Only lines with the word "cyclic" are needed; collect each of them from the listing below.
Segment Open
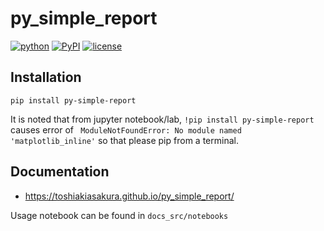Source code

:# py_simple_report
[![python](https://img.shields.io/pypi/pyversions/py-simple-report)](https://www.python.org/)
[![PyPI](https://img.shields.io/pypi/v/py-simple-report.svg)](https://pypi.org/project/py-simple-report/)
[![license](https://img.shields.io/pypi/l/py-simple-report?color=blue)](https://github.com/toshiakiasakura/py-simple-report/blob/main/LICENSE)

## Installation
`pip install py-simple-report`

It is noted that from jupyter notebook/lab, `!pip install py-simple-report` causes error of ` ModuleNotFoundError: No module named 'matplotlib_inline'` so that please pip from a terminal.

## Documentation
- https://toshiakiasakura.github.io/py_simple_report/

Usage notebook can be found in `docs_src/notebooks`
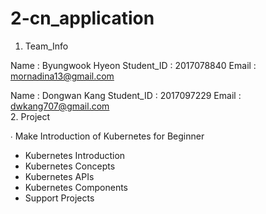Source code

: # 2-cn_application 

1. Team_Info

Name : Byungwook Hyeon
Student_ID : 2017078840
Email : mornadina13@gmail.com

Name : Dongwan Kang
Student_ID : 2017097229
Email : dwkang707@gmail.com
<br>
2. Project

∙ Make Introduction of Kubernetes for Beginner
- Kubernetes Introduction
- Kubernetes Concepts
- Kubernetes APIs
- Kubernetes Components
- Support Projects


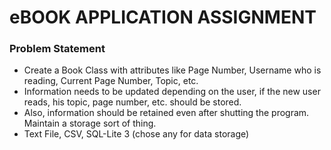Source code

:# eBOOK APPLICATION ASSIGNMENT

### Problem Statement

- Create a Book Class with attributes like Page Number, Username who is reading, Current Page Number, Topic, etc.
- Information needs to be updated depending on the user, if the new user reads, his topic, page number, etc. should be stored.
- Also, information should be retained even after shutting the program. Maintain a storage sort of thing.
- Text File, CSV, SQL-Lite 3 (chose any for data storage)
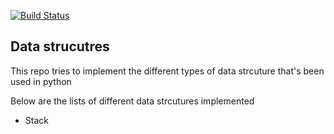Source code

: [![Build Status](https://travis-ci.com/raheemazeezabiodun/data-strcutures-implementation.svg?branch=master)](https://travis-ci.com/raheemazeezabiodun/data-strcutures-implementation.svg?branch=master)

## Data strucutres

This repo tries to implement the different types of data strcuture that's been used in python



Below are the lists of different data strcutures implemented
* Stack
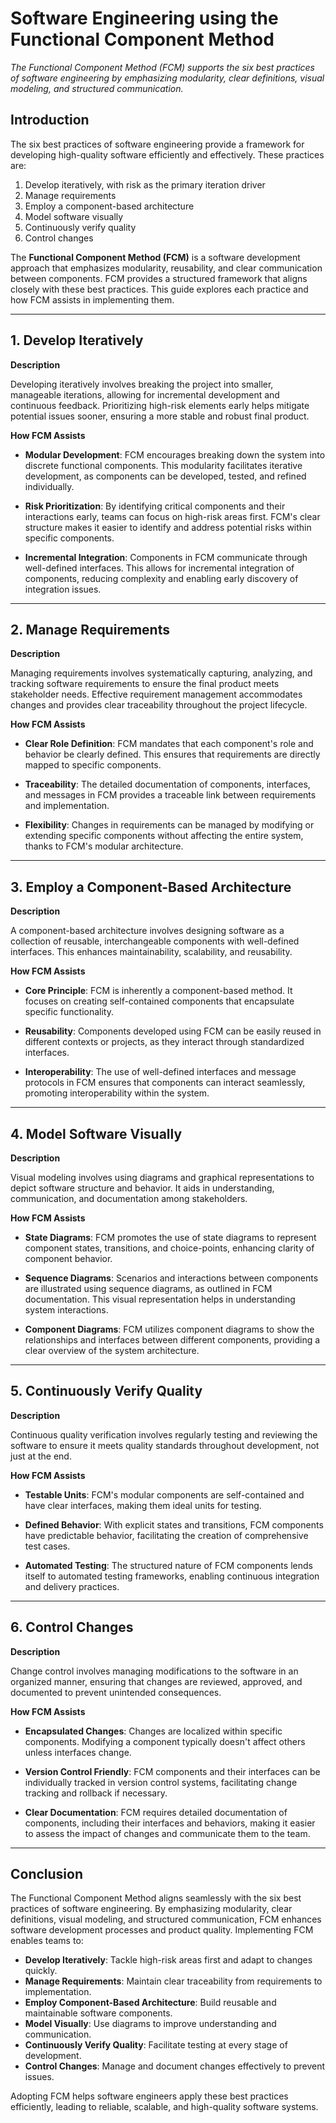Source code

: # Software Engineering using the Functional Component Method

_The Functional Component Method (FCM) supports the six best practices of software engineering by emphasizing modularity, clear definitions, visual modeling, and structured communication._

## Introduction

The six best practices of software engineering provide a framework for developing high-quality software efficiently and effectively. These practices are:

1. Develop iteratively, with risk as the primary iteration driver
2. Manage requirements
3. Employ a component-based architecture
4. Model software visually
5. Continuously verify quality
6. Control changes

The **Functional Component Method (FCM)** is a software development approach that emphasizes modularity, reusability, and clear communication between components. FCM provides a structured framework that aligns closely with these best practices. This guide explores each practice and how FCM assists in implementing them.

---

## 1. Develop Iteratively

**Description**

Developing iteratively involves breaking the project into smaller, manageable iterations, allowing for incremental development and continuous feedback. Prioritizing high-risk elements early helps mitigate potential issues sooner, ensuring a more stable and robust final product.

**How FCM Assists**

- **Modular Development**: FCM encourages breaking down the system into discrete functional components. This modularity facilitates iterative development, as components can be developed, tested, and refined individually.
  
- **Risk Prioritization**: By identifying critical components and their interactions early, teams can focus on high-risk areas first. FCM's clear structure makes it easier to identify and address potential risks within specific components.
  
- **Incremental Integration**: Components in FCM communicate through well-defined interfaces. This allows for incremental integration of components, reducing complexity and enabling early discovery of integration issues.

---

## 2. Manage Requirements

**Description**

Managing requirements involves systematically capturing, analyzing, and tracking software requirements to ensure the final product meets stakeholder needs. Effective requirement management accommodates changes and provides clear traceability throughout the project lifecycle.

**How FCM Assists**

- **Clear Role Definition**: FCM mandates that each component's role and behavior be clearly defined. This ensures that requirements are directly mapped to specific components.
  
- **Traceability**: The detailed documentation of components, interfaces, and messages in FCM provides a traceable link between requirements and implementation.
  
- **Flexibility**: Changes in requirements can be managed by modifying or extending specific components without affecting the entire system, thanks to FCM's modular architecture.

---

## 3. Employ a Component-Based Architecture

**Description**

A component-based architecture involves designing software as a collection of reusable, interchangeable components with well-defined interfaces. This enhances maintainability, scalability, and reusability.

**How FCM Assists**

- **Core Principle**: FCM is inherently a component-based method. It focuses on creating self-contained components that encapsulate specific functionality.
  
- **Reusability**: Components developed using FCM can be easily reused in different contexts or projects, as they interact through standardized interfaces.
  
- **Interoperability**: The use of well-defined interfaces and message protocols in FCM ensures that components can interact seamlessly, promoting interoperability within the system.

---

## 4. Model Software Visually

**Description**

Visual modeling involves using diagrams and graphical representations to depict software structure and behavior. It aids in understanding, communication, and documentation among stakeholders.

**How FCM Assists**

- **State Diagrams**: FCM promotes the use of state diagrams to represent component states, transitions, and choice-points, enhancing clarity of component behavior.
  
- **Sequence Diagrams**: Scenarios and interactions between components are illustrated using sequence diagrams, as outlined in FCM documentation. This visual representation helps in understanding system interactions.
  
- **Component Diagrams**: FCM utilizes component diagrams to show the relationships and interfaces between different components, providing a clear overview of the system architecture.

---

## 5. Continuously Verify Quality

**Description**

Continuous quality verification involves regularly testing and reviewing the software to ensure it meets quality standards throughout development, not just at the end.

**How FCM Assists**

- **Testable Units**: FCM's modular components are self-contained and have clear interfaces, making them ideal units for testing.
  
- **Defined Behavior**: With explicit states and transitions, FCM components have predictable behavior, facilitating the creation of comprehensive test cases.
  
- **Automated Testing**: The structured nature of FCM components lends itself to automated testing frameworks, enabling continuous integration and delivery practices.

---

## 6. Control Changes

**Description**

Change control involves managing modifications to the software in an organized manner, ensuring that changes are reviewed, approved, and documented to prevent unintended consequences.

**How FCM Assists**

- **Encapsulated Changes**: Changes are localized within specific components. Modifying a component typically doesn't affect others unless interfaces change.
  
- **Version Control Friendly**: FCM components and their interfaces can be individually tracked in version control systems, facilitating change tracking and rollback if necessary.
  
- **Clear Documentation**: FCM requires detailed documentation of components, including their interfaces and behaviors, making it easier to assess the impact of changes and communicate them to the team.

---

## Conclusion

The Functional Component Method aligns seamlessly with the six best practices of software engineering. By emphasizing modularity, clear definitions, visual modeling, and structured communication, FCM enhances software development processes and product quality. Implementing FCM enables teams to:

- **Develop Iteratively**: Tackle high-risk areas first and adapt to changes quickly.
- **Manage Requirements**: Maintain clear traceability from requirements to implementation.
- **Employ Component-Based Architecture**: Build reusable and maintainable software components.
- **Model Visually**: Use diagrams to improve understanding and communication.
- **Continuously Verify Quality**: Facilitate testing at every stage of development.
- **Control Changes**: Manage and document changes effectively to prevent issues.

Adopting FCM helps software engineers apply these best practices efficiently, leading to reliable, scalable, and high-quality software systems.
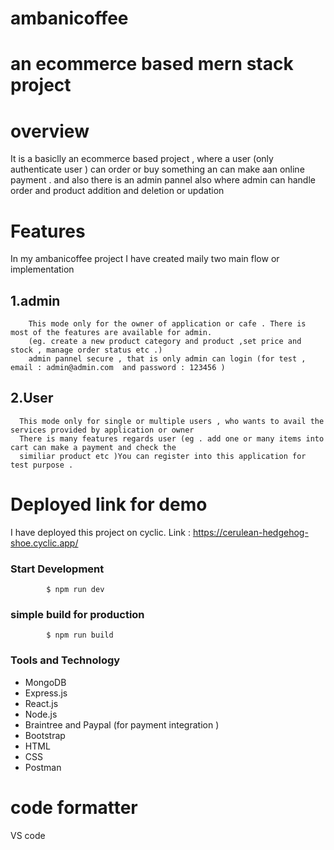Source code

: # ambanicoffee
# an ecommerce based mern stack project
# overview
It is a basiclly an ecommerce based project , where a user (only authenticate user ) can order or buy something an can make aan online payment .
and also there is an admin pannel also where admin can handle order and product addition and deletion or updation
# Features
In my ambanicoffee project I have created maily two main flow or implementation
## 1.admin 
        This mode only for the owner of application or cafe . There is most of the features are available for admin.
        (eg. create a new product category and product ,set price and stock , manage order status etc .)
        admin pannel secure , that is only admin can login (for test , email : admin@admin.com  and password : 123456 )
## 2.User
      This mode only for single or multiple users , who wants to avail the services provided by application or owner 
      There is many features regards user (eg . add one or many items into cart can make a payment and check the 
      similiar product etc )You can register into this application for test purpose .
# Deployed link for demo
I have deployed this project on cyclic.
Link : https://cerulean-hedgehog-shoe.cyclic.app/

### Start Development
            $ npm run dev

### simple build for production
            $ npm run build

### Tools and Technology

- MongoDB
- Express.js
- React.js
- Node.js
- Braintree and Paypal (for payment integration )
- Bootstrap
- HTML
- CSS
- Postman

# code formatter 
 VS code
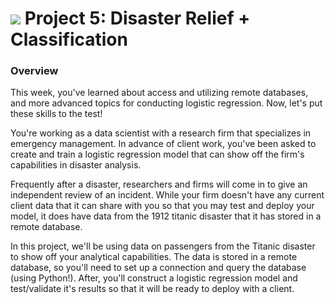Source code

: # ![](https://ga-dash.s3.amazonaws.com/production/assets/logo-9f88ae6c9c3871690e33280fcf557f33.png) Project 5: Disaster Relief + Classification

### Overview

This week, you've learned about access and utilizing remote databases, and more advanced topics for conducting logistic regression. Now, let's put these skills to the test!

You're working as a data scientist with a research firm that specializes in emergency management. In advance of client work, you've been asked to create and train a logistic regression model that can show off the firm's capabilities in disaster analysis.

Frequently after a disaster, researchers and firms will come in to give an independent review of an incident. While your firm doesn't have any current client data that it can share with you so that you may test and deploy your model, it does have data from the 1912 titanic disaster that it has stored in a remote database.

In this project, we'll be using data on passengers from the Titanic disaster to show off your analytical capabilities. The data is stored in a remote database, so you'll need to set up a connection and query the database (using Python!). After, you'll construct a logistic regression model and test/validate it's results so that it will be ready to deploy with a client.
Segment Closed
#### Solution:
I have deployed this project on cyclic.
Link : https://cerulean-hedgehog-shoe.cyclic.app/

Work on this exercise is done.